Filho de uma mãe solteira com 5 crianças para alimentar em casa, o craque do United destaca que por muito que a sua progenitora trabalhasse, não era suficiente para pôr comida na mesa.
“O sistema não está construído para famílias como a minha terem sucesso”, nota o avançado na carta aos deputados, frisando que o Manchester United lhe permitiu entrar no seu programa de formação mais cedo porque a mãe tinha dificuldades para o alimentar.
“Isto não é sobre política; é sobre humanidade. Olharmo-nos ao espelho e sentirmos que fizemos tudo o que podíamos para proteger aqueles que, por qualquer razão ou circunstância, não podem proteger-se. Afiliações políticas à parte, não podemos todos concordar que nenhuma criança deveria ir para a cama com fome?”, questiona o avançado na sua carta.
Rashford recorda o dia em que se tornou no mais jovem jogador de sempre a marcar na estreia pela Selecção Inglesa, lembrando o Estádio de Wembley cheio. Um estádio que podia encher-se “duas vezes com crianças que tiveram de saltar refeições durante o confinamento por as suas famílias não terem acesso a comida”, destaca.
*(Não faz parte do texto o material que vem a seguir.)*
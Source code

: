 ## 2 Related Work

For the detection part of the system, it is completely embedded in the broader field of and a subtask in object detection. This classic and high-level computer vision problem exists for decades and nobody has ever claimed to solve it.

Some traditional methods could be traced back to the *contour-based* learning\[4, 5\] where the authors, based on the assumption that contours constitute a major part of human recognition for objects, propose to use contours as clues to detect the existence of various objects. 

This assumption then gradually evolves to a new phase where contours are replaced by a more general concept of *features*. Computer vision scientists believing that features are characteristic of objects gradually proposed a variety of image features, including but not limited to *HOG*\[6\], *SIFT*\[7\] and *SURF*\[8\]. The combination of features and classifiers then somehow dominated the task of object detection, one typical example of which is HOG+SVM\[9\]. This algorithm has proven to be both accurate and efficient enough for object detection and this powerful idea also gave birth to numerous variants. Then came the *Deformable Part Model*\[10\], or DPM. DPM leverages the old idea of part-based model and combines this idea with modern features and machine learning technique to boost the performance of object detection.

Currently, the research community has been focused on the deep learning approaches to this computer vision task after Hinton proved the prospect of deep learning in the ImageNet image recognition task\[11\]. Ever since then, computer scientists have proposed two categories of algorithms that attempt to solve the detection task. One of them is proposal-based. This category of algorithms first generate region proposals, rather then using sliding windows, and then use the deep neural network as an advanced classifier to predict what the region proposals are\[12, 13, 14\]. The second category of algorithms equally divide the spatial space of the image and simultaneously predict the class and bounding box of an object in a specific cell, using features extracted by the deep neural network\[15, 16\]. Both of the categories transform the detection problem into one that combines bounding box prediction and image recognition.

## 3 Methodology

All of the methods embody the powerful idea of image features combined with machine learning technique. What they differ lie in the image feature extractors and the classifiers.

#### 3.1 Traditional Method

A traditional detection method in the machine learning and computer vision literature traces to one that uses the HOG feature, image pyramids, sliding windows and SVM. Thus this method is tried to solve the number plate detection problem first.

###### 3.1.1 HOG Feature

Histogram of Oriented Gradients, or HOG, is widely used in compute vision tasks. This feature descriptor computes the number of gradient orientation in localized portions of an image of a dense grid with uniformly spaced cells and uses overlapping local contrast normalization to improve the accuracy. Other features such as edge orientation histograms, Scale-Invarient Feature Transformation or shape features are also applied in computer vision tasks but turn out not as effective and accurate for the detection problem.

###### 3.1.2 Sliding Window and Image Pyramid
“A fome em Inglaterra é uma pandemia que pode arrastar-se durante gerações”, defende ainda o avançado, notando que “1,3 milhões de crianças” fazem parte do programa de refeições escolares gratuitas, mas que “um quarto dessas crianças não receberam qualquer apoio desde que as escolas fecharam” por causa da covid-19.
Durante a quarentena, o jogador juntou-se à organização de solidariedade FareShare para distribuir alimentação por famílias carenciadas, mas nota que as “três milhões de refeições” distribuídas todas as semanas não são suficientes.
“Em Inglaterra, actualmente, 45% das crianças provenientes de grupos étnicos minoritários vivem em pobreza”, aponta, frisando que é preciso ouvir “as histórias dos pais” que, muitas vezes, lhe chegam pelas redes sociais.
“Enquanto homem negro de uma família com baixos rendimentos, podia ser apenas mais uma estatística”, nota ainda Rashford, frisando que, em vez disso, está associado a “objectivos, números de jogos e internacionalizações”, graças aos esforços da mãe e às ajudas que recebeu, nomeadamente com programas de refeições grátis e recurso a Bancos Alimentares.
“Por favor, enquanto os olhos da nação estão sobre vocês, deem meia volta e façam da protecção das vidas dos mais vulneráveis uma prioridade de topo”, apela o avançado na carta enviada aos deputados.
O Presidente da Câmara de Londres, Sadiq Khan, já veio apoiar a campanha de Rushford.
“Como criança, beneficiei de refeições escolares gratuitas. A vida teria sido muito mais difícil para a minha família se não as tivéssemos”, aponta o autarca, salientando que pode “ser londrino e fã do Liverpool”, mas que apoia “totalmente” o jogador.
Também o líder do Partido Trabalhista, Keir Starmer, já veio sublinhar que vai apelar ao Governo para “garantir que nenhuma criança fique com fome neste Verão financiando refeições escolares gratuitas”.
“A longo termo, temos que enfrentar as causas da pobreza infantil. Neste momento, precisamos que o Governo apareça e que garanta que 1,3 milhões de crianças não passem fome neste Verão”, sustenta ainda o Partido Trabalhista num comunicado.
O principal Sindicato dos professores do Reino Unido anunciou também que “apoia totalmente” o apelo de Rashford.
Mas um porta-voz de Boris Johnson já veio frisar que o programa das refeições escolares grátis vai mesmo ser interrompido com o fim do período lectivo.
“O primeiro-ministro entende os problemas que as famílias pelo Reino Unido atravessam e é por isso que, na semana passada, o Governo anunciou 63 milhões de libras adicionais para as autoridades locais beneficiarem as famílias que se estão a debater para comprar comida e outros bens essenciais”, salienta fonte do gabinete de Boris Johnson citada pelo The Guardian.
“O primeiro-ministro vai responder à carta de Marcus Rashford logo que possa”, aponta ainda a mesma fonte, elogiando o jogador por estar a usar a sua imagem nas redes sociais “de uma forma positiva para destacar alguns assuntos muito importantes”.